__Problem__: Lines from the entries below that hold "qquad" form the answer; copy all of them.

__Source material__:

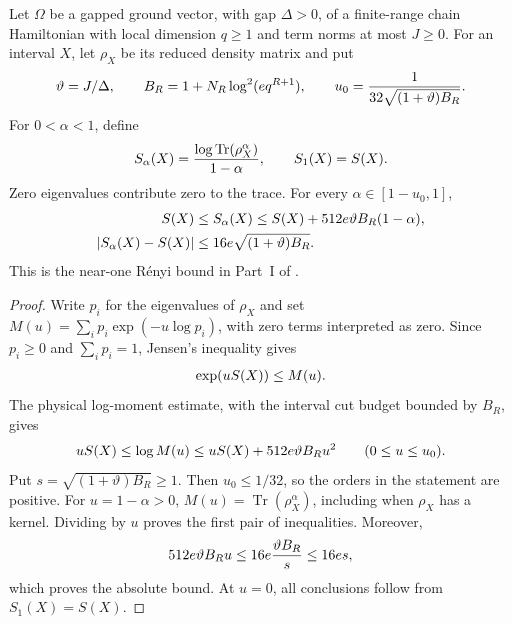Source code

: \begin{lemma}
    \label{thm:chain_renyi_near_one}
    \leanok
    Let $\Omega$ be a gapped ground vector, with gap $\Delta>0$, of a
    finite-range chain Hamiltonian with local dimension $q\ge1$ and term
    norms at most $J\ge0$. For an interval $X$, let $\rho_X$ be its reduced
    density matrix and put
    \begin{align}
        \vartheta=J/\Delta,\qquad
        B_R=1+N_R\log^2(e q^{R+1}),\qquad
        u_0=\frac1{32\sqrt{(1+\vartheta)B_R}}.\notag
    \end{align}
    For $0<\alpha<1$, define
    \begin{align}
        S_\alpha(X)=\frac{\log\operatorname{Tr}(\rho_X^\alpha)}{1-\alpha},
        \qquad S_1(X)=S(X).\notag
    \end{align}
    Zero eigenvalues contribute zero to the trace. For every
    $\alpha\in[1-u_0,1]$,
    \begin{align}
        S(X)               & \le S_\alpha(X)
        \le S(X)+512e\vartheta B_R(1-\alpha),\notag               \\
        |S_\alpha(X)-S(X)| & \le16e\sqrt{(1+\vartheta)B_R}.\notag
    \end{align}
    This is the near-one Rényi bound in Part~I of
    \cite{TNLean2026OneDimensional}.
\end{lemma}
\begin{proof}
    \leanok
    Write $p_i$ for the eigenvalues of $\rho_X$ and set
    $M(u)=\sum_i p_i\exp(-u\log p_i)$, with zero terms interpreted as zero.
    Since $p_i\ge0$ and $\sum_i p_i=1$, Jensen's inequality gives
    \begin{align}
        \exp(uS(X))\le M(u).\notag
    \end{align}
    The physical log-moment estimate, with the interval cut budget bounded
    by $B_R$, gives
    \begin{align}
        uS(X)\le\log M(u)
        \le uS(X)+512e\vartheta B_Ru^2
        \qquad(0\le u\le u_0).\notag
    \end{align}
    Put $s=\sqrt{(1+\vartheta)B_R}\ge1$. Then $u_0\le1/32$, so the
    orders in the statement are positive. For $u=1-\alpha>0$,
    $M(u)=\operatorname{Tr}(\rho_X^\alpha)$, including when $\rho_X$
    has a kernel. Dividing by $u$ proves the first pair of inequalities.
    Moreover,
    \begin{align}
        512e\vartheta B_Ru
        \le16e\frac{\vartheta B_R}{s}
        \le16es,\notag
    \end{align}
    which proves the absolute bound. At $u=0$, all conclusions follow
    from $S_1(X)=S(X)$.
\end{proof}

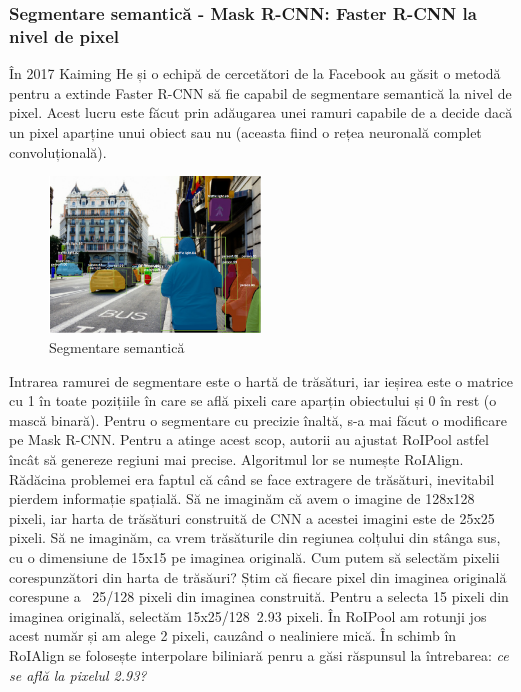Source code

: \subsubsection{Segmentare semantică - Mask R-CNN: Faster R-CNN la nivel de pixel}
În 2017 Kaiming He și o echipă de cercetători de la Facebook au găsit o metodă pentru a extinde Faster R-CNN să fie capabil de segmentare semantică la nivel de pixel. Acest lucru este făcut prin adăugarea unei ramuri capabile de a decide dacă un pixel aparține unui obiect sau nu (aceasta fiind o rețea neuronală complet convoluțională).
\begin{figure}[h!]
    	\centering
	\captionsetup{justification=centering, margin=2cm}
	\includegraphics[width=0.5\textwidth]{figures/semantic_segmentation.png}
	\caption{Segmentare semantică \cite{DBLP:journals/corr/HeGDG17}}
	\label{fig:segmentare_semantica}
\end{figure}
Intrarea ramurei de segmentare este o hartă de trăsături, iar ieșirea este o matrice cu 1 în toate pozițiile în care se află pixeli care aparțin obiectului și 0 în rest (o mască binară). Pentru o segmentare cu precizie înaltă, s-a mai făcut o modificare pe Mask R-CNN. Pentru a atinge acest scop, autorii au ajustat RoIPool astfel încât să genereze regiuni mai precise. Algoritmul lor se numește RoIAlign.\newline
Rădăcina problemei era faptul că când se face extragere de trăsături, inevitabil pierdem informație spațială. Să ne imaginăm că avem o imagine de 128x128 pixeli, iar harta de trăsături construită de CNN a acestei imagini este de 25x25 pixeli. Să ne imaginăm, ca vrem trăsăturile din regiunea colțului din stânga sus, cu o dimensiune de 15x15 pe imaginea originală. Cum putem să selectăm pixelii corespunzători din harta de trăsăuri? Știm că fiecare pixel din imaginea originală corespune a ~25/128 pixeli din imaginea construită. Pentru a selecta 15 pixeli din imaginea originală, selectăm 15x25/128~2.93 pixeli.\newline
În RoIPool am rotunji jos acest număr și am alege 2 pixeli, cauzând o nealiniere mică. În schimb în RoIAlign se folosește interpolare biliniară penru a găsi răspunsul la întrebarea: \textit{ce se află la pixelul 2.93?}
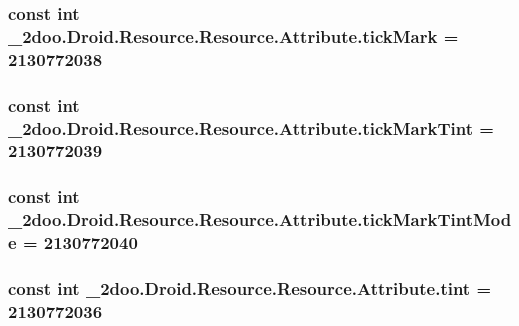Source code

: \hypertarget{class__2doo_1_1_droid_1_1_resource_1_1_attribute_ec1123bc6f3961ecc26950b56df6b396}{
\subsubsection[{tickMark}]{\setlength{\rightskip}{0pt plus 5cm}const int \_\-2doo.Droid.Resource.Resource.Attribute.tickMark = 2130772038}}
\label{class__2doo_1_1_droid_1_1_resource_1_1_attribute_ec1123bc6f3961ecc26950b56df6b396}


\hypertarget{class__2doo_1_1_droid_1_1_resource_1_1_attribute_19f2c636f5cad21c525a5e9672103885}{
\subsubsection[{tickMarkTint}]{\setlength{\rightskip}{0pt plus 5cm}const int \_\-2doo.Droid.Resource.Resource.Attribute.tickMarkTint = 2130772039}}
\label{class__2doo_1_1_droid_1_1_resource_1_1_attribute_19f2c636f5cad21c525a5e9672103885}


\hypertarget{class__2doo_1_1_droid_1_1_resource_1_1_attribute_05f358756dd64d7f7a322a8cde068530}{
\subsubsection[{tickMarkTintMode}]{\setlength{\rightskip}{0pt plus 5cm}const int \_\-2doo.Droid.Resource.Resource.Attribute.tickMarkTintMode = 2130772040}}
\label{class__2doo_1_1_droid_1_1_resource_1_1_attribute_05f358756dd64d7f7a322a8cde068530}


\hypertarget{class__2doo_1_1_droid_1_1_resource_1_1_attribute_84a957fe8d6d8c9c2460e5628806a71f}{
\subsubsection[{tint}]{\setlength{\rightskip}{0pt plus 5cm}const int \_\-2doo.Droid.Resource.Resource.Attribute.tint = 2130772036}}
\label{class__2doo_1_1_droid_1_1_resource_1_1_attribute_84a957fe8d6d8c9c2460e5628806a71f}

__Solution to this exercise__:
        \vartheta=J/\Delta,\qquad
        B_R=1+N_R\log^2(e q^{R+1}),\qquad
        \qquad S_1(X)=S(X).\notag
        \qquad(0\le u\le u_0).\notag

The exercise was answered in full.